A honestidade não parece ser a melhor moeda de troca dessa relação. Quanto mais se tem, mais pobre se é nesse estranho jogo.

Depois que ele se rasgava todo, dilacerava toda a sua verdade e a espalhava na frente delas, elas apenas olhavam para aquilo como se fosse um monte de um incompreensível entulho e ignoravam o que viam. Olhavam de cima a baixo, torciam o nariz e saiam balançando o rabo. “Muito Obrigado, um pouco de consideração seria bem vinda. Um pouco de compreensão e cuidado.”

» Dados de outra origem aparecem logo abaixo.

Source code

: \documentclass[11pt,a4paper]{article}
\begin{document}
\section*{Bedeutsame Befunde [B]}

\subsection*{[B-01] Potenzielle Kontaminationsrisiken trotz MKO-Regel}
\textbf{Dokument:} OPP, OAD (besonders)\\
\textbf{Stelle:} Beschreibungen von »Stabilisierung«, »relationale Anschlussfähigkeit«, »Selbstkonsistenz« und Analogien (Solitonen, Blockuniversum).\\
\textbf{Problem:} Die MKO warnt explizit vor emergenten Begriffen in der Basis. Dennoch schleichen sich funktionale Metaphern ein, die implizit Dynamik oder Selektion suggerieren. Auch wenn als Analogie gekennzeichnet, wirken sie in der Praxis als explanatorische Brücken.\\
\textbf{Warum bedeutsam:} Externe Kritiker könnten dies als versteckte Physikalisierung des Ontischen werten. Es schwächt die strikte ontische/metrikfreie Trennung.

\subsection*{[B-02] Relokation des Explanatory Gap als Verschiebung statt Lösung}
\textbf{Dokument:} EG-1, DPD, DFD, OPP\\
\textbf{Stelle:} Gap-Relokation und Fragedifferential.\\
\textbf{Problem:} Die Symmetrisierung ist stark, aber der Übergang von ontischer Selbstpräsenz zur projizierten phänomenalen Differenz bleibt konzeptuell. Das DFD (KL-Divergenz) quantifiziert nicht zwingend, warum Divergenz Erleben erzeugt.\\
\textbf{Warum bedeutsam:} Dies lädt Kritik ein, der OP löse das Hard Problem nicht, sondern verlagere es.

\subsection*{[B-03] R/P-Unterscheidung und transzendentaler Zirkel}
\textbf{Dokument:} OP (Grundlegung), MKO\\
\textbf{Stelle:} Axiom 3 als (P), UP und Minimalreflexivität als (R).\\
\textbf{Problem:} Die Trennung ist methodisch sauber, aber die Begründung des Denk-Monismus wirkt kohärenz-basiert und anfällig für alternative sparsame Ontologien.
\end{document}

Ana foi embora levando uma boa parte do seu coração e sua coleção de filmes do David Lynch. Foi para a vida segura de um lar confortável. Só consegue assumir riscos aos finais de semana e nas férias. Riscos controlados, igualmente confortáveis. Dani desapareceu deixando na memória uma promessa não cumprida e o som de um gemido característico. Saiu para o mundo, ela e sua inquietação, ela e tudo o que compartilharam, ela e muito da identidade dele, a sua paixão mais rasgada. Laura o ignorou. Ignora-o em todas as poucas vezes que se vêem. Ela e suas amigas com olhar de peixe morto e narizes que se entortam com uma facilidade de impressionar qualquer contorcionista. Todas vorazes consumidoras da arte-filosofia da moda e seu estilos de vida plastificado, de pronta entrega, embalados em um “conceito” (sic!!!). E Luiza, a primeira, a intocável. Desencontros e enganos. E a vergonha, fruto da ignorância adolescente.

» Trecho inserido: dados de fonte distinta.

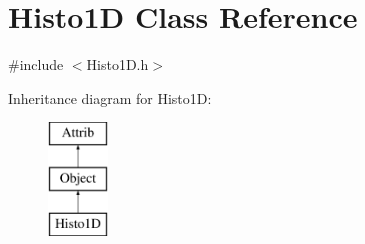 \hypertarget{classHisto1D}{}\section{Histo1D Class Reference}
\label{classHisto1D}


{\ttfamily \#include $<$Histo1\+D.\+h$>$}

Inheritance diagram for Histo1D\+:\begin{figure}[H]
\begin{center}
\leavevmode
\includegraphics[height=3.000000cm]{classHisto1D}
\end{center}
\end{figure}
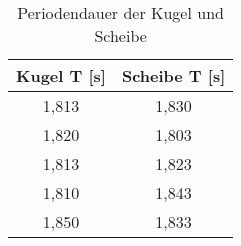 \begin{table}[h]
	\begin{center}
		\begin{tabular}{cc}
			Kugel T [s]& Scheibe T [s]\\ \hline
			1,813	&1,830\\
			1,820	&1,803\\
			1,813	&1,823\\
			1,810	&1,843\\
			1,850	&1,833
		\end{tabular}
		\caption{Periodendauer der Kugel und Scheibe}
		\label{tab:kugelscheibe}
	\end{center}
\end{table}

Enquanto andava, pensava nas suas possibilidades. Seria possível ainda achar alguém? Está muito cansado de andar por aí sozinho. Será que isso ainda vai mudar? Depois de tudo o que passou, acha que isso é cada vez mais difícil. As solas do sapato já estão muito gastas. Já estão com buracos que fazem com que se possa ver as meias. Ele tem buracos nos sapatos. Em cima e em baixo. Muitas andanças sem rumo. Muitos pensamentos divagados. Ao som das buzinas e com o aroma da fuligem. Muitas ruas tortas e sem saída. “A morte é sempre uma saída, mas deve dar muito trabalho morrer sem sofrimento ou dor. Não, talvez isso ainda não.” Mas a vida também lhe parece muito difícil. Difícil de ser explicada e entendida. Conseguir chegar a algum lugar.

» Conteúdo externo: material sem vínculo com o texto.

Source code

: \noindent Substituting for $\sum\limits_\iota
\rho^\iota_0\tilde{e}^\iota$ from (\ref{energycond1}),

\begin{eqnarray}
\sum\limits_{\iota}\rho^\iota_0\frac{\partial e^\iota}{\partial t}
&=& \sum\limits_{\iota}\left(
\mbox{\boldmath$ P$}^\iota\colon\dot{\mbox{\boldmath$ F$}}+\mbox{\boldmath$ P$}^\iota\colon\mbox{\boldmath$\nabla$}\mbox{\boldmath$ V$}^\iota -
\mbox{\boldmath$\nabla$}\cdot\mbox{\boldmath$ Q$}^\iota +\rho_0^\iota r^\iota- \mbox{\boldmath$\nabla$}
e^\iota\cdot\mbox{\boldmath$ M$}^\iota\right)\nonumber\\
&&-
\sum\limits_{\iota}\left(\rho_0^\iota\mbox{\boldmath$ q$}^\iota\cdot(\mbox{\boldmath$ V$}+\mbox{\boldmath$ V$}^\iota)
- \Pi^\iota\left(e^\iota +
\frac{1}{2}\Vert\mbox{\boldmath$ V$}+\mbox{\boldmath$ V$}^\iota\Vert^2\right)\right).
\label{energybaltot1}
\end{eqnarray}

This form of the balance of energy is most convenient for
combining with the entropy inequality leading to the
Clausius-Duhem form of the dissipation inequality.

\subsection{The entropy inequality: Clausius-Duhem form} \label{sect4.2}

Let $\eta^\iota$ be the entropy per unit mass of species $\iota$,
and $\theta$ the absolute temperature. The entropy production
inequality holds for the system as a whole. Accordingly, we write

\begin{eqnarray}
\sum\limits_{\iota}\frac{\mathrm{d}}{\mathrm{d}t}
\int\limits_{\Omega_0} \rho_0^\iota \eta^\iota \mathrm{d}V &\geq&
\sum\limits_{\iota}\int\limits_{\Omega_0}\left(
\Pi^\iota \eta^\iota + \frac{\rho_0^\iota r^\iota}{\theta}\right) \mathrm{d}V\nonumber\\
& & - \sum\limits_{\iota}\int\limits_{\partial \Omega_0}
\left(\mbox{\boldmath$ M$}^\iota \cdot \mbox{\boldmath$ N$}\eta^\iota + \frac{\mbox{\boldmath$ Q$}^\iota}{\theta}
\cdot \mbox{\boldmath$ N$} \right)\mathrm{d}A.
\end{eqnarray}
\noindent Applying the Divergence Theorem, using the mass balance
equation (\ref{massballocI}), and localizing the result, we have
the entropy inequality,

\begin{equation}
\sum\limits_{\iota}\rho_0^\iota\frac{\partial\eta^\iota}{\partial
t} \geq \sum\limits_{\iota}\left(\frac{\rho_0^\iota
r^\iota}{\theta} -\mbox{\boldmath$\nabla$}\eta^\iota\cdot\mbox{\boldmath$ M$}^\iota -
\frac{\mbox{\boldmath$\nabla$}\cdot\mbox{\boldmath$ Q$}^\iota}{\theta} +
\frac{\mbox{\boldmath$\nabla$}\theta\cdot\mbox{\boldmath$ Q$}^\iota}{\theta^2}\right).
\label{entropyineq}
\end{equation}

Agora mesmo, tudo o que queria era um pouco de compreensão e carinho, para não ter que enfrentar o longo e tortuoso caminho de volta sozinho e com a traquéia apertada. Mas isso não podem dar. Querem tudo dele, mas um gesto sincero e espontâneo que o fizesse acreditar que tudo ainda pode dar certo... bem, isso nunca conseguiu; nem dessa vez, provavelmente nunca. O olhar diz tudo. A fuga do olhar diz ainda mais. Há aquelas que escapam olhando no olho, bem pertinho, nariz quase encostando. Mas aquelas que, paradas na sua frente já não estão mais ali, essas são as piores. Faz uma pessoa pensar que a sua existência é ainda mais inútil e que a impossibilidade de um lugar é a única possibilidade.

“É... pra mim já deu. Melhor acabar logo com tudo isso, com todo o desconforto e angústia. Melhor mesmo. De que vale tentar? Querer chegar ‘lá’? ‘Lá’ não dá pra chegar nem em um milhão de anos. É isso, fodam-se todas, foda-se tudo, que eu cansei de me fuder.”

Mas quando seus olhos delirantes encontram outros olhos que pousam no fundo dos seus; olhos que sorriem discretamente de canto de boca, então ele pensa: Parece que sempre que eu tento sair, elas me puxam de volta.